Und wieder gab es Klagen über die Enge bzw. die Begehrlichkeiten anderer, in diesem Falle mit kriegswichtiger Forschung beauftragter Institute. 1940 schreiben die Romanisten Protestbriefe an den Rektor gegen das angeordnete Abgeben von Räumen an die Psychologie.
Während des Krieges wurde die Bibliothek in stillgelegte Salzstöcke bei Halle ausgelagert. Rita Schober (1918–2012), Assistentin in Halle ab 1946 und spätere Nachfolgerin Klemperers an der Humboldt-Universität zu Berlin, erinnerte sich 1996:
Die Bücher, die ich […] 1947 […] mit Hilfe von Studenten und meinem späteren Mann auf einem Pferdewagen zurückgeholt, ausgepackt, gesäubert und wieder aufgestellt hatte, waren in fünf Raumen, nach Fachgebieten gegliedert, untergebracht. Außer diesen fünf Räumen, die für Mitarbeiter und Studenten auch als Arbeitsraume dienten, umfaßte das Seminar noch ein kleines Direktorzimmer und einen im Nebengebäude gelegenen, aber direkt vom Seminar aus über ein paar Holzstufen erreichbaren größeren Seminarraum. Er war deshalb so besonders wichtig, weil er in jenen brennstoffarmen Zeiten im Winter mit einem Ofen separat geheizt werden konnte. (Schober 2003:325).

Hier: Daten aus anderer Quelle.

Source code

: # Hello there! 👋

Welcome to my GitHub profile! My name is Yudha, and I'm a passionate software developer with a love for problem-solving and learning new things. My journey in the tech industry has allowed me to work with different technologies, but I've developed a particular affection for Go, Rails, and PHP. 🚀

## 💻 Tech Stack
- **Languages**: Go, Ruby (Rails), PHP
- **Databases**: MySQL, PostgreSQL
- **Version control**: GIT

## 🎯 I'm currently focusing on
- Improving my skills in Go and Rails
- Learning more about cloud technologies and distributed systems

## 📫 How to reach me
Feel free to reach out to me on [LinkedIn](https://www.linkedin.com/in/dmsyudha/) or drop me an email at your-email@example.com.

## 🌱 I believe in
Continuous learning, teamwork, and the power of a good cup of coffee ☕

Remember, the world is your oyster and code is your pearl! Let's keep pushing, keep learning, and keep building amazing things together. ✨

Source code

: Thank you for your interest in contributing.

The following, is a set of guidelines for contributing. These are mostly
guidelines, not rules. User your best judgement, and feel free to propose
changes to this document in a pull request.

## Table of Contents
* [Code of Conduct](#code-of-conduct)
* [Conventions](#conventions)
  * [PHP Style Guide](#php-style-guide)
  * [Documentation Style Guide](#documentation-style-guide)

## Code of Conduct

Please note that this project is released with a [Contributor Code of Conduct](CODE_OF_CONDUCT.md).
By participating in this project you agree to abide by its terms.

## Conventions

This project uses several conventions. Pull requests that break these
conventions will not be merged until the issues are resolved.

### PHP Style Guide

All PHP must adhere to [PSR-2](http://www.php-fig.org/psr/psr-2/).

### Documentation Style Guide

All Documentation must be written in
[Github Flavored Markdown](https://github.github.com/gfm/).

Hier wirkte ab 1948 auch Victor Klemperer, mit dessen Namen die Zeit nach dem Zweiten Weltkrieg besonders verbunden war und dessen Wirken nicht nur seine engeren Schüler prägte. Seine Vorlesungen zur Literaturgeschichte in den fünfziger Jahren waren Anziehungspunkt auch für Nichtromanisten und Nichtphilologen.

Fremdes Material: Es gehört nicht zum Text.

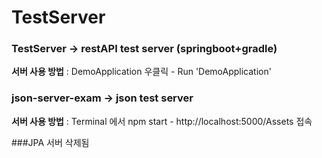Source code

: # TestServer

### TestServer -> restAPI test server (springboot+gradle)

**서버 사용 방법** : DemoApplication 우클릭 - Run 'DemoApplication'


### json-server-exam -> json test server

**서버 사용 방법** : Terminal 에서 npm start - http://localhost:5000/Assets 접속


###JPA 서버 삭제됨
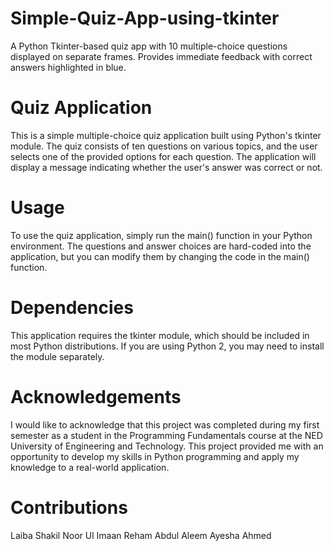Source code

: # Simple-Quiz-App-using-tkinter
A Python Tkinter-based quiz app with 10 multiple-choice questions displayed on separate frames. Provides immediate feedback with correct answers highlighted in blue.

# Quiz Application
This is a simple multiple-choice quiz application built using Python's tkinter module. The quiz consists of ten questions on various topics, and the user selects one of the provided options for each question. The application will display a message indicating whether the user's answer was correct or not.

# Usage
To use the quiz application, simply run the main() function in your Python environment. The questions and answer choices are hard-coded into the application, but you can modify them by changing the code in the main() function.

# Dependencies
This application requires the tkinter module, which should be included in most Python distributions. If you are using Python 2, you may need to install the module separately.

# Acknowledgements
I would like to acknowledge that this project was completed during my first semester as a student in the Programming Fundamentals course at the NED University of Engineering and Technology. This project provided me with an opportunity to develop my skills in Python programming and apply my knowledge to a real-world application.

# Contributions
Laiba Shakil
Noor Ul Imaan
Reham Abdul Aleem
Ayesha Ahmed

Klemperer versuchte auch, trotz der schwierigen politischen Situation in der Nachkriegszeit für normale Unterrichtsverhältnisse zu sorgen. Um 1950 musste er sogar für den Erhalt des Französischunterrichts an Schulen kämpfen. Dazu schrieb er 1952:
Als dann bei uns im Osten der Neuaufbau der Universitäten begann, schien das Fach Romanistik beinahe davon ausgeschlossen. Teils aus wirklicher Notwendigkeit, teils aber auch aus der Kinderkrankheit des Radikalismus heraus unterließ man es, an den Schulen Unterricht im Französischen zu geben. […]
Hier ward nun die Kinderkrankheit des Radikalismus unheilvoll bemerkbar; sie bewirkte ein völliges Beiseiteschieben der Westsprachen. Der Fortfall des Schulunterrichts im Französischen aber bedeutet ein doppeltes Abschnüren der Romanistik an den Universitäten (Klemperer: 1952/53).
Bald gab es jedoch auch schon wieder die ersten ausländischen Lektor*innen, so die Französin Françoise Esther Kotler und den in der gesamten DDR tätigen „immerwährenden“ Lektor Vladimiro Macchi, der in Halle von 1948 bis 1963 neben seiner Muttersprache Italienisch aus Spanisch unterrichtete. 1960 promovierte er in Halle und durfte ab 1961 den Professorentitel führen.